Mechanical Strain Regulates Myofibroblast Differentiation of Human Scleral Fibroblasts by YAP

Scleral extracellular matrix (ECM) remodeling is thought to play a critical role in the pathogenesis of glaucoma. Mechanical strain induced by elevated intraocular pressure can promote myofibroblast differentiation of fibroblasts and result in scleral ECM remodeling; however, the underlying mechanism remains poorly understood. Yes-associated protein (YAP) is a mechanosensory protein and the key downstream transcriptional effector of the Hippo signaling pathway. Here, we investigated the role of YAP in mechanical strain-induced myofibroblast transformation during glaucoma scleral ECM remodeling. Integrative bioinformatics analyses were performed to identify the key pathways for the ECM remodeling of the sclera in glaucoma. Sprague–Dawley rats were used to establish a chronic ocular hypertension model, and the expression of collagen type I (COL1) and YAP in the sclera was analyzed by immunohistochemical analysis and Western blotting. Furthermore, human scleral fibroblasts (HSFs) were cultured and subjected to mechanical strain. In groups with or without the YAP siRNA or YAP inhibitor, cell proliferation, migration capacity, and the expression levels of YAP, COL1, and α-smooth muscle actin (α-SMA) were evaluated by Cell Counting Kit-8 assay, scratch assay, and Western blotting. The interactions between YAP and Smad3 were demonstrated by coimmunoprecipitation, and the expression levels of COL1 and α-SMA were evaluated in groups treated with or without the Smad3 inhibitor. We first revealed that the Hippo signaling pathway may be involved in mechanical strain-induced scleral ECM remodeling through bioinformatics analysis. Furthermore, the in vivo study showed upregulated YAP, COL1, and α-SMA expression in the hypertensive sclera of rats. In vitro, mechanical strain increased YAP and COL1 expression in HSFs and promoted myofibroblast differentiation.
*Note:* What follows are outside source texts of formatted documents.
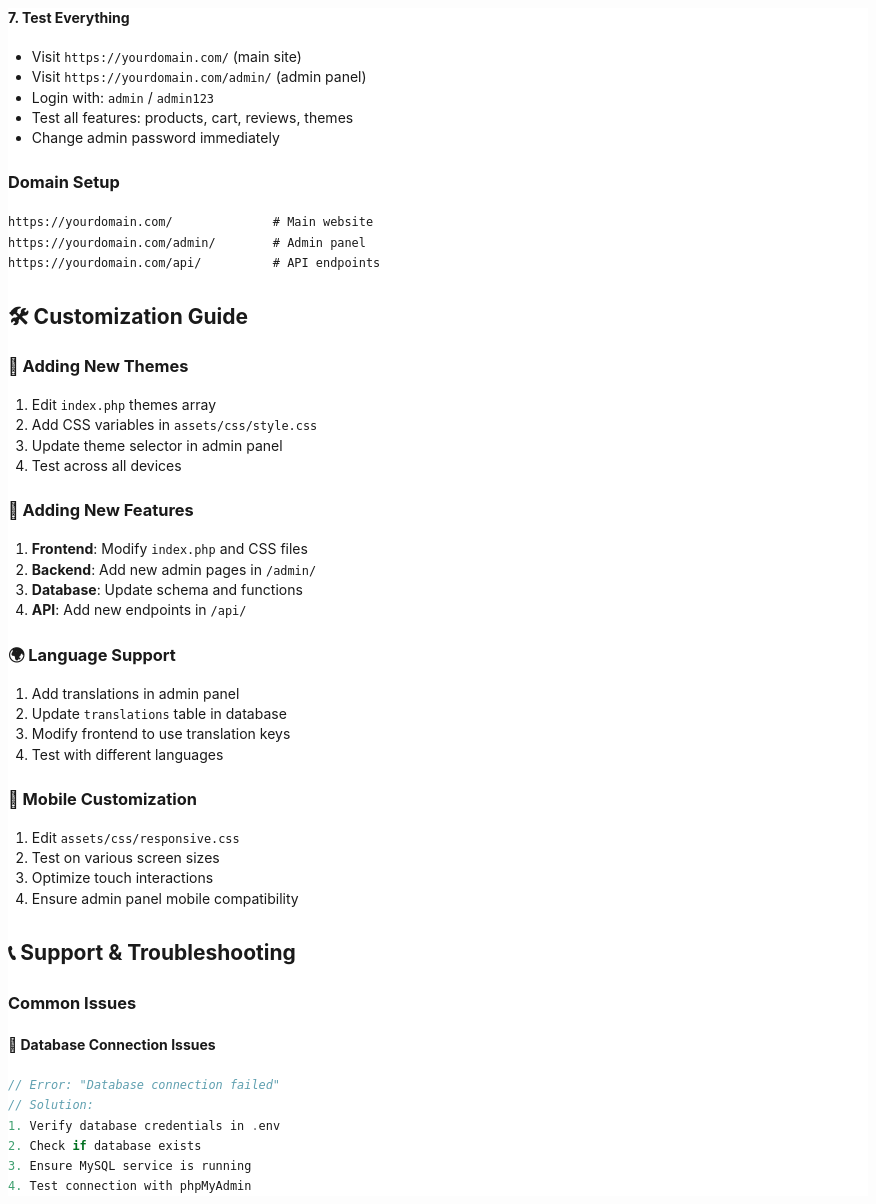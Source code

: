 #### 7. **Test Everything**
   - Visit `https://yourdomain.com/` (main site)
   - Visit `https://yourdomain.com/admin/` (admin panel)
   - Login with: `admin` / `admin123`
   - Test all features: products, cart, reviews, themes
   - Change admin password immediately

### Domain Setup
```
https://yourdomain.com/              # Main website
https://yourdomain.com/admin/        # Admin panel
https://yourdomain.com/api/          # API endpoints
```

## 🛠️ Customization Guide

### 🎨 Adding New Themes
1. Edit `index.php` themes array
2. Add CSS variables in `assets/css/style.css`
3. Update theme selector in admin panel
4. Test across all devices

### 🔧 Adding New Features
1. **Frontend**: Modify `index.php` and CSS files
2. **Backend**: Add new admin pages in `/admin/`
3. **Database**: Update schema and functions
4. **API**: Add new endpoints in `/api/`

### 🌍 Language Support
1. Add translations in admin panel
2. Update `translations` table in database
3. Modify frontend to use translation keys
4. Test with different languages

### 📱 Mobile Customization
1. Edit `assets/css/responsive.css`
2. Test on various screen sizes
3. Optimize touch interactions
4. Ensure admin panel mobile compatibility

## 📞 Support & Troubleshooting

### Common Issues

#### 🔌 Database Connection Issues
```php
// Error: "Database connection failed"
// Solution:
1. Verify database credentials in .env
2. Check if database exists
3. Ensure MySQL service is running
4. Test connection with phpMyAdmin
```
After YAP knockdown or inhibition with verteporfin, mechanical strain-induced fibrotic changes in HSFs were markedly suppressed. Additionally, YAP showed a protein interaction with Smad3, and the upregulation of a-SMA and COL1 in response to mechanical strain was also significantly downregulated following the inhibition of Smad3. In conclusion, mechanical strain activated scleral myofibroblast differentiation via YAP. The YAP pathway may play an important role in regulating scleral myofibroblast differentiation and ECM remodeling of the sclera in glaucoma.